[Items from a data source]
▶

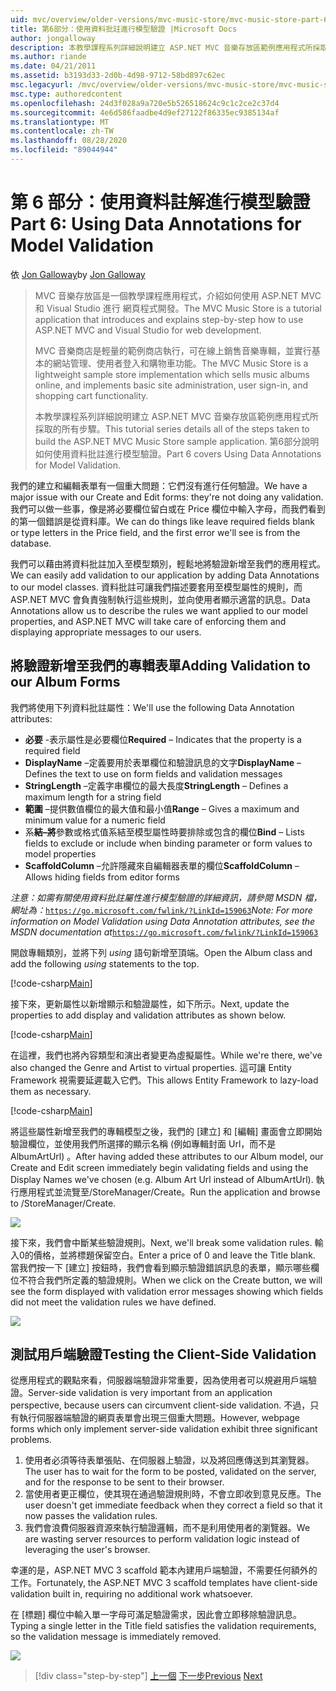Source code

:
 ```yaml
---
uid: mvc/overview/older-versions/mvc-music-store/mvc-music-store-part-6
title: 第6部分：使用資料批註進行模型驗證 |Microsoft Docs
author: jongalloway
description: 本教學課程系列詳細說明建立 ASP.NET MVC 音樂存放區範例應用程式所採取的所有步驟。 第6部分說明如何使用模型 V 的資料批註 .。。
ms.author: riande
ms.date: 04/21/2011
ms.assetid: b3193d33-2d0b-4d98-9712-58bd897c62ec
msc.legacyurl: /mvc/overview/older-versions/mvc-music-store/mvc-music-store-part-6
msc.type: authoredcontent
ms.openlocfilehash: 24d3f028a9a720e5b526518624c9c1c2ce2c37d4
ms.sourcegitcommit: 4e6d586faadbe4d9ef27122f86335ec9385134af
ms.translationtype: MT
ms.contentlocale: zh-TW
ms.lasthandoff: 08/28/2020
ms.locfileid: "89044944"
---
```

# <a name="part-6-using-data-annotations-for-model-validation"></a><span data-ttu-id="e7851-104">第 6 部分：使用資料註解進行模型驗證</span><span class="sxs-lookup"><span data-stu-id="e7851-104">Part 6: Using Data Annotations for Model Validation</span></span>

<span data-ttu-id="e7851-105">依 [Jon Galloway](https://github.com/jongalloway)</span><span class="sxs-lookup"><span data-stu-id="e7851-105">by [Jon Galloway](https://github.com/jongalloway)</span></span>

> <span data-ttu-id="e7851-106">MVC 音樂存放區是一個教學課程應用程式，介紹如何使用 ASP.NET MVC 和 Visual Studio 進行 網頁程式開發。</span><span class="sxs-lookup"><span data-stu-id="e7851-106">The MVC Music Store is a tutorial application that introduces and explains step-by-step how to use ASP.NET MVC and Visual Studio for web development.</span></span>  
>   
> <span data-ttu-id="e7851-107">MVC 音樂商店是輕量的範例商店執行，可在線上銷售音樂專輯，並實行基本的網站管理、使用者登入和購物車功能。</span><span class="sxs-lookup"><span data-stu-id="e7851-107">The MVC Music Store is a lightweight sample store implementation which sells music albums online, and implements basic site administration, user sign-in, and shopping cart functionality.</span></span>  
>   
> <span data-ttu-id="e7851-108">本教學課程系列詳細說明建立 ASP.NET MVC 音樂存放區範例應用程式所採取的所有步驟。</span><span class="sxs-lookup"><span data-stu-id="e7851-108">This tutorial series details all of the steps taken to build the ASP.NET MVC Music Store sample application.</span></span> <span data-ttu-id="e7851-109">第6部分說明如何使用資料批註進行模型驗證。</span><span class="sxs-lookup"><span data-stu-id="e7851-109">Part 6 covers Using Data Annotations for Model Validation.</span></span>

<span data-ttu-id="e7851-110">我們的建立和編輯表單有一個重大問題：它們沒有進行任何驗證。</span><span class="sxs-lookup"><span data-stu-id="e7851-110">We have a major issue with our Create and Edit forms: they're not doing any validation.</span></span> <span data-ttu-id="e7851-111">我們可以做一些事，像是將必要欄位留白或在 Price 欄位中輸入字母，而我們看到的第一個錯誤是從資料庫。</span><span class="sxs-lookup"><span data-stu-id="e7851-111">We can do things like leave required fields blank or type letters in the Price field, and the first error we'll see is from the database.</span></span>

<span data-ttu-id="e7851-112">我們可以藉由將資料批註加入至模型類別，輕鬆地將驗證新增至我們的應用程式。</span><span class="sxs-lookup"><span data-stu-id="e7851-112">We can easily add validation to our application by adding Data Annotations to our model classes.</span></span> <span data-ttu-id="e7851-113">資料批註可讓我們描述要套用至模型屬性的規則，而 ASP.NET MVC 會負責強制執行這些規則，並向使用者顯示適當的訊息。</span><span class="sxs-lookup"><span data-stu-id="e7851-113">Data Annotations allow us to describe the rules we want applied to our model properties, and ASP.NET MVC will take care of enforcing them and displaying appropriate messages to our users.</span></span>

## <a name="adding-validation-to-our-album-forms"></a><span data-ttu-id="e7851-114">將驗證新增至我們的專輯表單</span><span class="sxs-lookup"><span data-stu-id="e7851-114">Adding Validation to our Album Forms</span></span>

<span data-ttu-id="e7851-115">我們將使用下列資料批註屬性：</span><span class="sxs-lookup"><span data-stu-id="e7851-115">We'll use the following Data Annotation attributes:</span></span>

- <span data-ttu-id="e7851-116">**必要** -表示屬性是必要欄位</span><span class="sxs-lookup"><span data-stu-id="e7851-116">**Required** – Indicates that the property is a required field</span></span>
- <span data-ttu-id="e7851-117">**DisplayName** –定義要用於表單欄位和驗證訊息的文字</span><span class="sxs-lookup"><span data-stu-id="e7851-117">**DisplayName** – Defines the text to use on form fields and validation messages</span></span>
- <span data-ttu-id="e7851-118">**StringLength** –定義字串欄位的最大長度</span><span class="sxs-lookup"><span data-stu-id="e7851-118">**StringLength** – Defines a maximum length for a string field</span></span>
- <span data-ttu-id="e7851-119">**範圍** –提供數值欄位的最大值和最小值</span><span class="sxs-lookup"><span data-stu-id="e7851-119">**Range** – Gives a maximum and minimum value for a numeric field</span></span>
- <span data-ttu-id="e7851-120">系**結–將**參數或格式值系結至模型屬性時要排除或包含的欄位</span><span class="sxs-lookup"><span data-stu-id="e7851-120">**Bind** – Lists fields to exclude or include when binding parameter or form values to model properties</span></span>
- <span data-ttu-id="e7851-121">**ScaffoldColumn** –允許隱藏來自編輯器表單的欄位</span><span class="sxs-lookup"><span data-stu-id="e7851-121">**ScaffoldColumn** – Allows hiding fields from editor forms</span></span>

<span data-ttu-id="e7851-122">*注意：如需有關使用資料批註屬性進行模型驗證的詳細資訊，請參閱 MSDN 檔，網址為：*[`https://go.microsoft.com/fwlink/?LinkId=159063`](https://go.microsoft.com/fwlink/?LinkId=159063)</span><span class="sxs-lookup"><span data-stu-id="e7851-122">*Note: For more information on Model Validation using Data Annotation attributes, see the MSDN documentation at*[`https://go.microsoft.com/fwlink/?LinkId=159063`](https://go.microsoft.com/fwlink/?LinkId=159063)</span></span>

<span data-ttu-id="e7851-123">開啟專輯類別，並將下列 *using* 語句新增至頂端。</span><span class="sxs-lookup"><span data-stu-id="e7851-123">Open the Album class and add the following *using* statements to the top.</span></span>

[!code-csharp[Main](mvc-music-store-part-6/samples/sample1.cs)]

<span data-ttu-id="e7851-124">接下來，更新屬性以新增顯示和驗證屬性，如下所示。</span><span class="sxs-lookup"><span data-stu-id="e7851-124">Next, update the properties to add display and validation attributes as shown below.</span></span>

[!code-csharp[Main](mvc-music-store-part-6/samples/sample2.cs)]

<span data-ttu-id="e7851-125">在這裡，我們也將內容類型和演出者變更為虛擬屬性。</span><span class="sxs-lookup"><span data-stu-id="e7851-125">While we're there, we've also changed the Genre and Artist to virtual properties.</span></span> <span data-ttu-id="e7851-126">這可讓 Entity Framework 視需要延遲載入它們。</span><span class="sxs-lookup"><span data-stu-id="e7851-126">This allows Entity Framework to lazy-load them as necessary.</span></span>

[!code-csharp[Main](mvc-music-store-part-6/samples/sample3.cs)]

<span data-ttu-id="e7851-127">將這些屬性新增至我們的專輯模型之後，我們的 [建立] 和 [編輯] 畫面會立即開始驗證欄位，並使用我們所選擇的顯示名稱 (例如專輯封面 Url，而不是 AlbumArtUrl) 。</span><span class="sxs-lookup"><span data-stu-id="e7851-127">After having added these attributes to our Album model, our Create and Edit screen immediately begin validating fields and using the Display Names we've chosen (e.g. Album Art Url instead of AlbumArtUrl).</span></span> <span data-ttu-id="e7851-128">執行應用程式並流覽至/StoreManager/Create。</span><span class="sxs-lookup"><span data-stu-id="e7851-128">Run the application and browse to /StoreManager/Create.</span></span>

![](mvc-music-store-part-6/_static/image1.png)

<span data-ttu-id="e7851-129">接下來，我們會中斷某些驗證規則。</span><span class="sxs-lookup"><span data-stu-id="e7851-129">Next, we'll break some validation rules.</span></span> <span data-ttu-id="e7851-130">輸入0的價格，並將標題保留空白。</span><span class="sxs-lookup"><span data-stu-id="e7851-130">Enter a price of 0 and leave the Title blank.</span></span> <span data-ttu-id="e7851-131">當我們按一下 [建立] 按鈕時，我們會看到顯示驗證錯誤訊息的表單，顯示哪些欄位不符合我們所定義的驗證規則。</span><span class="sxs-lookup"><span data-stu-id="e7851-131">When we click on the Create button, we will see the form displayed with validation error messages showing which fields did not meet the validation rules we have defined.</span></span>

![](mvc-music-store-part-6/_static/image2.png)

## <a name="testing-the-client-side-validation"></a><span data-ttu-id="e7851-132">測試用戶端驗證</span><span class="sxs-lookup"><span data-stu-id="e7851-132">Testing the Client-Side Validation</span></span>

<span data-ttu-id="e7851-133">從應用程式的觀點來看，伺服器端驗證非常重要，因為使用者可以規避用戶端驗證。</span><span class="sxs-lookup"><span data-stu-id="e7851-133">Server-side validation is very important from an application perspective, because users can circumvent client-side validation.</span></span> <span data-ttu-id="e7851-134">不過，只有執行伺服器端驗證的網頁表單會出現三個重大問題。</span><span class="sxs-lookup"><span data-stu-id="e7851-134">However, webpage forms which only implement server-side validation exhibit three significant problems.</span></span>

1. <span data-ttu-id="e7851-135">使用者必須等待表單張貼、在伺服器上驗證，以及將回應傳送到其瀏覽器。</span><span class="sxs-lookup"><span data-stu-id="e7851-135">The user has to wait for the form to be posted, validated on the server, and for the response to be sent to their browser.</span></span>
2. <span data-ttu-id="e7851-136">當使用者更正欄位，使其現在通過驗證規則時，不會立即收到意見反應。</span><span class="sxs-lookup"><span data-stu-id="e7851-136">The user doesn't get immediate feedback when they correct a field so that it now passes the validation rules.</span></span>
3. <span data-ttu-id="e7851-137">我們會浪費伺服器資源來執行驗證邏輯，而不是利用使用者的瀏覽器。</span><span class="sxs-lookup"><span data-stu-id="e7851-137">We are wasting server resources to perform validation logic instead of leveraging the user's browser.</span></span>

<span data-ttu-id="e7851-138">幸運的是，ASP.NET MVC 3 scaffold 範本內建用戶端驗證，不需要任何額外的工作。</span><span class="sxs-lookup"><span data-stu-id="e7851-138">Fortunately, the ASP.NET MVC 3 scaffold templates have client-side validation built in, requiring no additional work whatsoever.</span></span>

<span data-ttu-id="e7851-139">在 [標題] 欄位中輸入單一字母可滿足驗證需求，因此會立即移除驗證訊息。</span><span class="sxs-lookup"><span data-stu-id="e7851-139">Typing a single letter in the Title field satisfies the validation requirements, so the validation message is immediately removed.</span></span>

![](mvc-music-store-part-6/_static/image3.png)

> [!div class="step-by-step"]
> <span data-ttu-id="e7851-140">[上一個](mvc-music-store-part-5.md) 
> [下一步](mvc-music-store-part-7.md)</span><span class="sxs-lookup"><span data-stu-id="e7851-140">[Previous](mvc-music-store-part-5.md)
[Next](mvc-music-store-part-7.md)</span></span>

◀

WHAT TO DO =
The required answer is a single number: how many lines above hold the string "本教學課程系列詳細說明建立".

REPLY TO THE TASK =
2